■ **Task directions**
Among the records below, find the line that has "the two tracks are actually combined."; from there, give the lines again exactly, and stop after the line that has "data from an end".

Records excerpted from a collection:
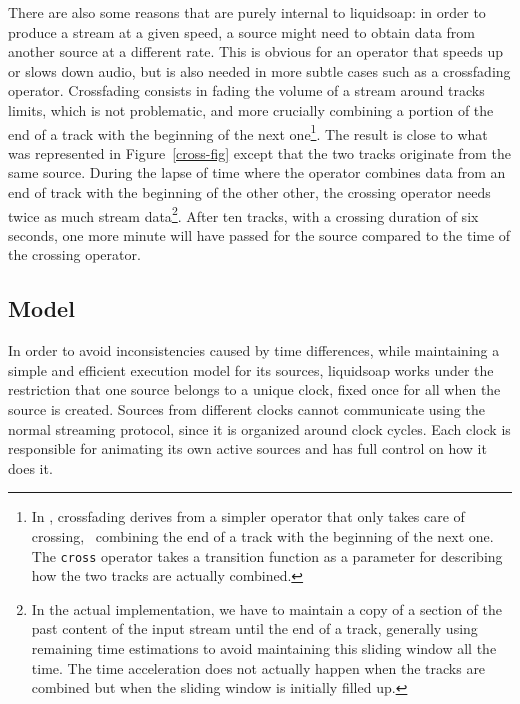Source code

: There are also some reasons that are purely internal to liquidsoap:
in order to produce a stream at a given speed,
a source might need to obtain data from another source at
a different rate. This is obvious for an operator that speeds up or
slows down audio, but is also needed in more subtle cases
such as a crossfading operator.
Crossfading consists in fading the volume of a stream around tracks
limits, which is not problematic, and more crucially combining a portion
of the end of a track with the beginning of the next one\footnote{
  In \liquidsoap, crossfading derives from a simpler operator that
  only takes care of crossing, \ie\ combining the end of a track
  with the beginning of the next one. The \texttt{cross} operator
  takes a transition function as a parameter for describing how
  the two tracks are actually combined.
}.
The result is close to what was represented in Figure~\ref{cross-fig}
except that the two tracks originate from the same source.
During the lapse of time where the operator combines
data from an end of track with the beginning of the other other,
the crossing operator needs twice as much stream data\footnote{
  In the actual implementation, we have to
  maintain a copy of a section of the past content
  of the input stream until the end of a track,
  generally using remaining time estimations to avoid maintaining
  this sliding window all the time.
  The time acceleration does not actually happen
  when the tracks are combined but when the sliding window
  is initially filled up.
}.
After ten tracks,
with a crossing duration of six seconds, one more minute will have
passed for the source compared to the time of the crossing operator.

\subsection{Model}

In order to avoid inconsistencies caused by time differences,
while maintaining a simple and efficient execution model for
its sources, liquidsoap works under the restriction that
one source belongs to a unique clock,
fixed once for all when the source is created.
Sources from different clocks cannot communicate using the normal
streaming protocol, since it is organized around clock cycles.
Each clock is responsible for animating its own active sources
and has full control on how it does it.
--
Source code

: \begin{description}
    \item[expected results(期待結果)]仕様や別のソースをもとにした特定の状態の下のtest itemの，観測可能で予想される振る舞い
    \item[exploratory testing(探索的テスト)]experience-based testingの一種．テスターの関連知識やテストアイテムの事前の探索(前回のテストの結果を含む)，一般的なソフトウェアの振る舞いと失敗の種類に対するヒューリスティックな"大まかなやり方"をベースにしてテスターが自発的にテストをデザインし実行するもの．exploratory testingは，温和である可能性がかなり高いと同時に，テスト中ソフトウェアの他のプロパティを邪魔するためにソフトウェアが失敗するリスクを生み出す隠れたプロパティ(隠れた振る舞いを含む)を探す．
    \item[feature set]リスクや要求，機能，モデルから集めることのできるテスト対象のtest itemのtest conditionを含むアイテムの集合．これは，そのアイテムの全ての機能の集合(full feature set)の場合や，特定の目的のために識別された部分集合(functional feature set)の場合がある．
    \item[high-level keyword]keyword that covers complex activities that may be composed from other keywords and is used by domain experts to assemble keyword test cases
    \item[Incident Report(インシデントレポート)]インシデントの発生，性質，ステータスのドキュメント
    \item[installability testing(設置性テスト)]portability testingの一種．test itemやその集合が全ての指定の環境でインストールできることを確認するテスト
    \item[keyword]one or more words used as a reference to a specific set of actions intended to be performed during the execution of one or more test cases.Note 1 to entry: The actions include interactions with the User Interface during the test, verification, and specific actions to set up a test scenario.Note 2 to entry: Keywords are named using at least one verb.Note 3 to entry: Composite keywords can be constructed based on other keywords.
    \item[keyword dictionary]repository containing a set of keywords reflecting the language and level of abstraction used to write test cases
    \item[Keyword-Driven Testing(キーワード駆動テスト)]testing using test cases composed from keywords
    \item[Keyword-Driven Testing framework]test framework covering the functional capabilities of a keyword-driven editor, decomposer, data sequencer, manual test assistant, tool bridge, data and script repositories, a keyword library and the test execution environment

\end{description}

■ **Answer box**
  the two tracks are actually combined.
}.
The result is close to what was represented in Figure~\ref{cross-fig}
except that the two tracks originate from the same source.
During the lapse of time where the operator combines
data from an end of track with the beginning of the other other,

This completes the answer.